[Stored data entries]
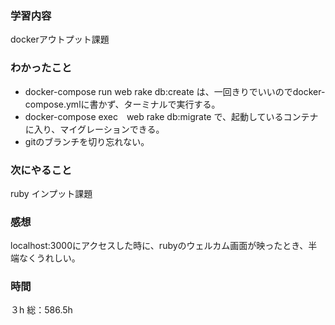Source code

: ### 学習内容
dockerアウトプット課題
### わかったこと
- docker-compose run web rake db:create は、一回きりでいいのでdocker-compose.ymlに書かず、ターミナルで実行する。
- docker-compose exec　web rake db:migrate で、起動しているコンテナに入り、マイグレーションできる。
- gitのブランチを切り忘れない。
### 次にやること
ruby インプット課題
### 感想
localhost:3000にアクセスした時に、rubyのウェルカム画面が映ったとき、半端なくうれしい。
### 時間
３h
総：586.5h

What is required
Work out how many lines of the data include the word "rake". Then write only that number.

Response box
2